Q: What do you hope readers take away from the book?
A: I hope people take away the complexities of a tragedy, and how many people it affects, the ripple effect, how the whole community comes to remember this kind of event and how it becomes part of the history of the place.
Q: You’ve mentioned that you’re working on a screenplay of the book—are you also working on another book?
A: I’m working on a piece for the Times. It’s so much easier! I haven’t started yet on a book. I’m searching for that. It has to be something you want to live with for two or three years.

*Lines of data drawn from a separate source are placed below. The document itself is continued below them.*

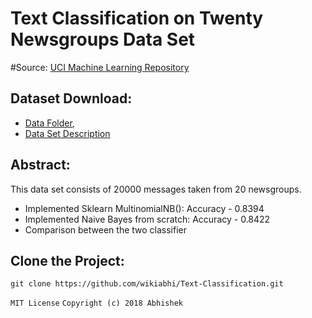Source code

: # Text Classification on Twenty Newsgroups Data Set 

#Source: [UCI Machine Learning Repository](https://archive.ics.uci.edu/ml/datasets/Twenty+Newsgroups)

## Dataset Download: 
* [Data Folder](https://archive.ics.uci.edu/ml/machine-learning-databases/20newsgroups-mld/), 
* [Data Set Description](https://archive.ics.uci.edu/ml/machine-learning-databases/20newsgroups-mld/20newsgroups.data.html)

## Abstract: 
This data set consists of 20000 messages taken from 20 newsgroups. 
* Implemented Sklearn MultinomialNB(): Accuracy - 0.8394
* Implemented Naive Bayes from scratch: Accuracy - 0.8422
* Comparison between the two classifier

## Clone the Project:
```git clone https://github.com/wikiabhi/Text-Classification.git```


``` MIT License ```
```Copyright (c) 2018 Abhishek```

I don’t have a certain genre I’m interested in, but I need that spark of magic. You think a story is one thing, and it’s another world that you find. From the moment I heard this story, I felt compelled to tell it.
Q: Anything else we should know?
A: We always want to compare our books to those that went before. It’s been compared to Sebastian Junger’s The Perfect Storm. There’s an element of that, but also I’m a woman in a genre dominated by men. This is a different type of examination of the relationships between the men and their families.
It’s a story of women, of survivors, of the women left behind who make their lives work after a tragedy. Often that’s missing from stories about men lost at sea. The disappearance aspect of the story had such an impact on the survivors. They don’t have the boat itself, or the bodies of the men. It ricocheted through everyone in such a cruel way.